La realidad humana es una realidad corporal y espiritual. Siendo aspectos distintos se presentan de manera conjunta: no deja de impresionar como una realidad espiritual, como la tristeza o la alegría, se exprese y manifieste en algo corporal como las lágrimas o la expresión en un rostro; o como algo tan físico como el dolor puede provocar una pérdida del sentido de la vida. En este modo corporal y espiritual de ser se encuadra la sexualidad humana: el sexo para el ser humano no es algo meramente corporal si no que es también espiritual y requiere un trabajo por parte del ser humano para integrar estas dos dimensiones.

El sexto mandamiento se puede formular diciendo “no cometerás adulterio” o “no cometerás actos impuros”. En ambos casos hace referencia a la sexualidad humana, es decir, al sexo, al amor, al matrimonio y la familia y el celibato; y manda no usarla en contra de los fines para los que el Creador dispuso, que son la procreación y la unión matrimonial. Al igual que los mandamientos restantes se manda amar algo que es una gustosa obligación: amar a Dios en primer lugar, y a continuación a las otras personas en su unidad de alma y cuerpo, es decir, no amar solo el alma o solo el cuerpo, sino que a la persona en su unidad. La sexualidad es un regalo de Dios para participar de su poder creador de la vida, y requiere una integración en el plan divino. Jesucristo reafirma esta enseñanza cuando dice “Bienaventurados los puros de corazón, porque ellos verán a Dios” (Mt 5, 8).

Integración de la sexualidad

Hoy más que en otros tiempos es fácil saber sobre sexo, en el sentido de tener información sobre cómo funciona una relación sexual desde un punto de vista físico y biológico; pero no se sabe tanto o no se quiere saber tanto sobre el significado humano que tiene. Para saber sobre el significado de la sexualidad se requiere convicciones sobre lo que es el hombre, la mujer y el amor que puede haber entre ambos. Así como podemos saber que los pulmones nos sirven para respirar, oxigenar el cuerpo y dar vida al organismo, otra cosa es saber qué sentido tiene vivir; del mismo modo podemos saber la función biológica de los genitales, pero es necesario saber su finalidad espiritual. Esta finalidad es el amor: cumplir este mandamiento permite amar como Dios ama, entregarse a otro como un regalo exclusivo y generando una vida nueva procreando (participar del poder creador de Dios) y uniendo la totalidad de la persona (su cuerpo y su alma).

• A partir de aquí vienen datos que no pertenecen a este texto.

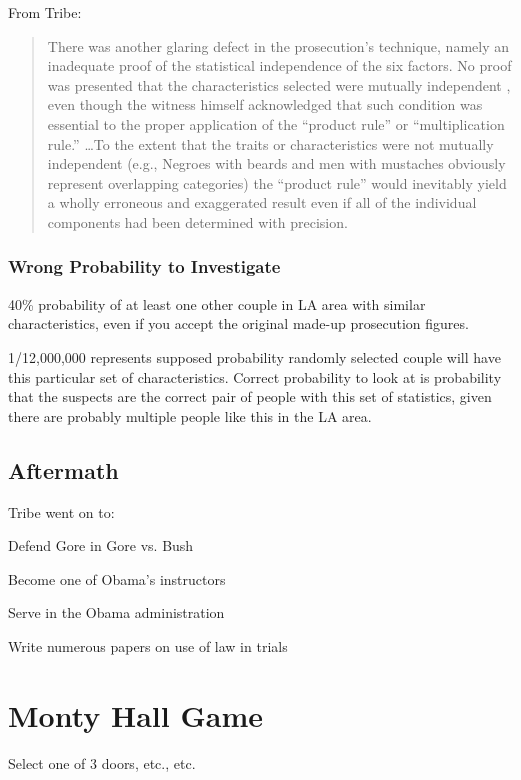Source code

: \documentclass[landscape]{exam}
\begin{document}
  From Tribe:
  \begin{quote}
    \begin{em}
      There was another glaring defect in the prosecution’s technique, namely an
      inadequate proof of the statistical independence of the six factors. No
      proof was presented that the characteristics selected were mutually
      independent , even though the witness himself acknowledged that such
      condition was essential to the proper application of the ``product rule''
      or ``multiplication rule.'' \dots To the extent that the traits or
      characteristics were not mutually independent (e.g., Negroes with beards
      and men with mustaches obviously represent overlapping categories) the
      ``product rule'' would inevitably yield a wholly erroneous and exaggerated
      result even if all of the individual components had been determined with
      precision.
    \end{em}
  \end{quote}

  \subsubsection{Wrong Probability to Investigate}
    40\% probability of at least one other couple in LA area with similar
    characteristics, even if you accept the original made-up prosecution
    figures. 

    1/12,000,000 represents supposed probability randomly selected couple will
    have this particular set of characteristics. Correct probability to look at
    is probability that the suspects are the correct pair of people with this
    set of statistics, given there are probably multiple people like this in the
    LA area.


  \subsection{Aftermath}
  Tribe went on to:
  \begin{itemize*}
    \item Defend Gore in Gore vs. Bush
    \item Become one of Obama's instructors
    \item Serve in the Obama administration
    \item Write numerous papers on use of law in trials
  \end{itemize*}

  \section{Monty Hall Game}
  Select one of 3 doors, etc., etc.
\end{document}
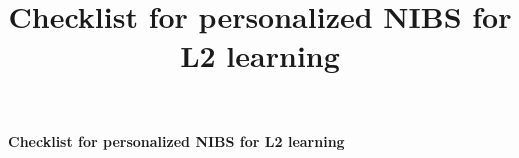 \documentclass[journal, onecolumn, 11pt]{IEEEtran}
\title{Checklist for personalized NIBS for L2 learning}
\begin{document}
	
	
	
	
	\begin{center}
		{ \Large  
			\textbf{Checklist for personalized NIBS for L2 learning}
		}
	\end{center}
\end{document}
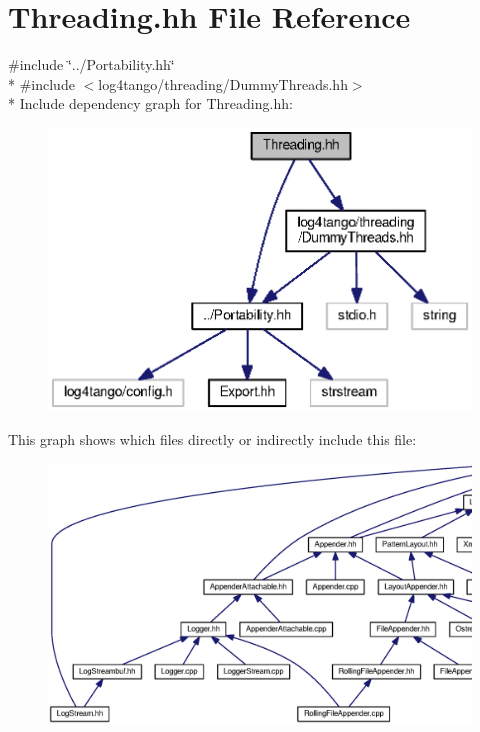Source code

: \section{Threading.\-hh File Reference}
\label{Threading_8hh}
{\ttfamily \#include \char`\"{}../\-Portability.\-hh\char`\"{}}\\*
{\ttfamily \#include $<$log4tango/threading/\-Dummy\-Threads.\-hh$>$}\\*
Include dependency graph for Threading.\-hh\-:
\nopagebreak
\begin{figure}[H]
\begin{center}
\leavevmode
\includegraphics[width=345pt]{d2/df9/Threading_8hh__incl}
\end{center}
\end{figure}
This graph shows which files directly or indirectly include this file\-:
\nopagebreak
\begin{figure}[H]
\begin{center}
\leavevmode
\includegraphics[width=350pt]{d9/df2/Threading_8hh__dep__incl}
\end{center}
\end{figure}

Integrar la sexualidad en la persona quiere decir trabajar para conseguir el dominio de uno mismo. Con ese dominio la sexualidad se puede hacer personal y verdaderamente humana y se puede vivir como un acto de entrega y de amor entre un hombre y una mujer.

Cumplir con el  mandamiento

La experiencia nos muestra que tenemos las consecuencias del pecado original y que por tanto experimentamos una tendencia al mal y a desvirtuar nuestra propia naturaleza. Por eso, en este mandamiento se nos pide custodiar esa capacidad de amar para que esas tendencias desordenadas lleguen al lugar alto que Dios les ha otorgado.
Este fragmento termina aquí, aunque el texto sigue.